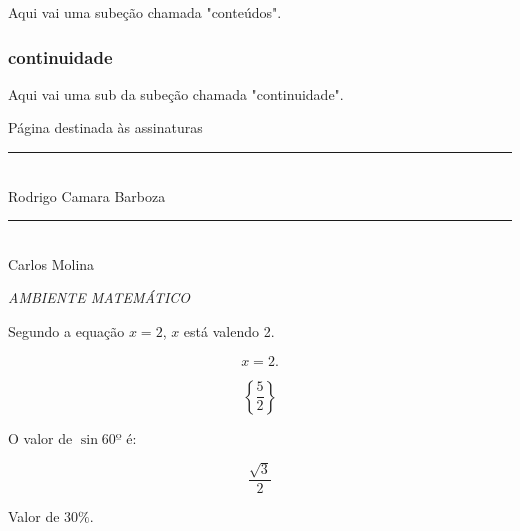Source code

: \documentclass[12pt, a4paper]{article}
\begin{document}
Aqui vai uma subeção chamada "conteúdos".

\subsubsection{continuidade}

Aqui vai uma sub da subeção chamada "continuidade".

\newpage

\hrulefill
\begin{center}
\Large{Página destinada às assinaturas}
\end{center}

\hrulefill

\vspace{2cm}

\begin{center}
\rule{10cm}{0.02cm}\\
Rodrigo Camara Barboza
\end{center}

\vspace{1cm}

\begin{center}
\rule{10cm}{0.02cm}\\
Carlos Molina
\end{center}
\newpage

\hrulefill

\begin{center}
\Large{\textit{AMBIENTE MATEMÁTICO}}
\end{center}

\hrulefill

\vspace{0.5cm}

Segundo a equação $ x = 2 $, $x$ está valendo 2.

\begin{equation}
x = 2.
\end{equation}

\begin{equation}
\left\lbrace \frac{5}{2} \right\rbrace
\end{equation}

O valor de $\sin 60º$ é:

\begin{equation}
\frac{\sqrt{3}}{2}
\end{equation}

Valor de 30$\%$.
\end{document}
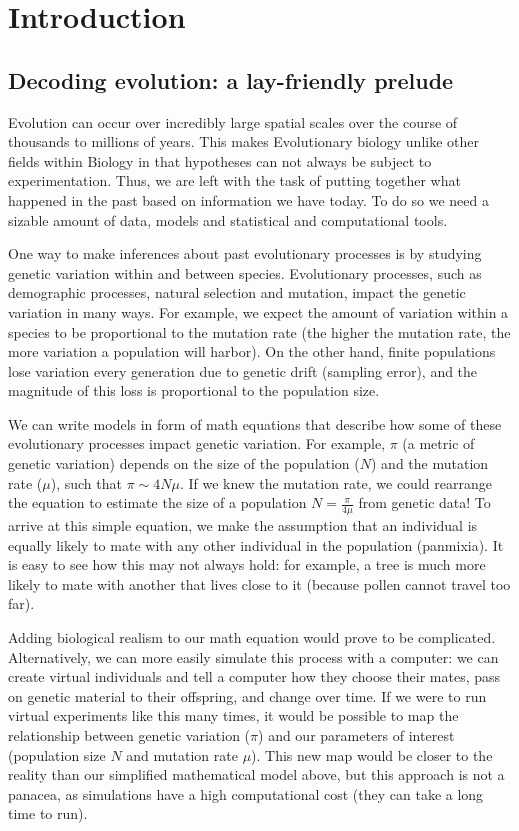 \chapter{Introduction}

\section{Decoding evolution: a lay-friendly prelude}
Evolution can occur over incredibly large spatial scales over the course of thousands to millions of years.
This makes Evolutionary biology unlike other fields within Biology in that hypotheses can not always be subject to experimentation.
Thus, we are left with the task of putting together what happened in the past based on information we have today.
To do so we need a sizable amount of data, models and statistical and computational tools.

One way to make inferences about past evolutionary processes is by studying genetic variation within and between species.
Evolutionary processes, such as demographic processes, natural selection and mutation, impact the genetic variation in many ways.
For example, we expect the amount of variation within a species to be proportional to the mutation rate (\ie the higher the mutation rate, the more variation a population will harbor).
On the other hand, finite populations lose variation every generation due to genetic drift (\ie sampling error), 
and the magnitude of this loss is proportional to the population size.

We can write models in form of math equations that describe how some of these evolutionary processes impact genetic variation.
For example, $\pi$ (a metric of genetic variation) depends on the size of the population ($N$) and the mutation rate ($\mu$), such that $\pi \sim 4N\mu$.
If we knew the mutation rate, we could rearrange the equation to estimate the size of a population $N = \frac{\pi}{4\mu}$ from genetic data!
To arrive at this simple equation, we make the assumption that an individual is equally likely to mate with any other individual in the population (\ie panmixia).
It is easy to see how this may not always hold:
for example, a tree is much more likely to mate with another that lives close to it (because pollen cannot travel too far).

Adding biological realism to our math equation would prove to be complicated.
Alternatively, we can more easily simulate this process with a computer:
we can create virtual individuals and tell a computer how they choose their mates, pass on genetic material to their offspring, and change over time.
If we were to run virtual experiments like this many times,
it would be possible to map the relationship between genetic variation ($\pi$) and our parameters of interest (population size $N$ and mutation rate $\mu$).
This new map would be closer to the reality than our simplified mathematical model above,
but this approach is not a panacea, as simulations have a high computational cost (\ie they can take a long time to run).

--

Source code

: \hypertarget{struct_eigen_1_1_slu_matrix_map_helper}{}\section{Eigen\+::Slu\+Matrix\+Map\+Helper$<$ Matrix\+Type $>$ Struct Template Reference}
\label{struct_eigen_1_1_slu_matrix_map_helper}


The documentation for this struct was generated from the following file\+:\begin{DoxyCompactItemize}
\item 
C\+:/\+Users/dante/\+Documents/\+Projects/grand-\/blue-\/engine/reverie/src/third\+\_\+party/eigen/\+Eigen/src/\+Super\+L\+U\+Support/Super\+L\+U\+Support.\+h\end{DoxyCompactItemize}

- Assignment
In the data above, find the line with "Aqui vai uma sub da" and the line with "evolution: a lay-friendly". Please copy exactly those two lines and every line between them, but not the pictures.

- Task output
Aqui vai uma sub da subeção chamada "continuidade".

\newpage

\hrulefill
\begin{center}
\Large{Página destinada às assinaturas}
\end{center}

\hrulefill

\vspace{2cm}

\begin{center}
\rule{10cm}{0.02cm}\\
Rodrigo Camara Barboza
\end{center}

\vspace{1cm}

\begin{center}
\rule{10cm}{0.02cm}\\
Carlos Molina
\end{center}
\newpage

\hrulefill

\begin{center}
\Large{\textit{AMBIENTE MATEMÁTICO}}
\end{center}

\hrulefill

\vspace{0.5cm}

Segundo a equação $ x = 2 $, $x$ está valendo 2.

\begin{equation}
x = 2.
\end{equation}

\begin{equation}
\left\lbrace \frac{5}{2} \right\rbrace
\end{equation}

O valor de $\sin 60º$ é:

\begin{equation}
\frac{\sqrt{3}}{2}
\end{equation}

Valor de 30$\%$.
\end{document}
 \chapter{Introduction}

\section{Decoding evolution: a lay-friendly prelude}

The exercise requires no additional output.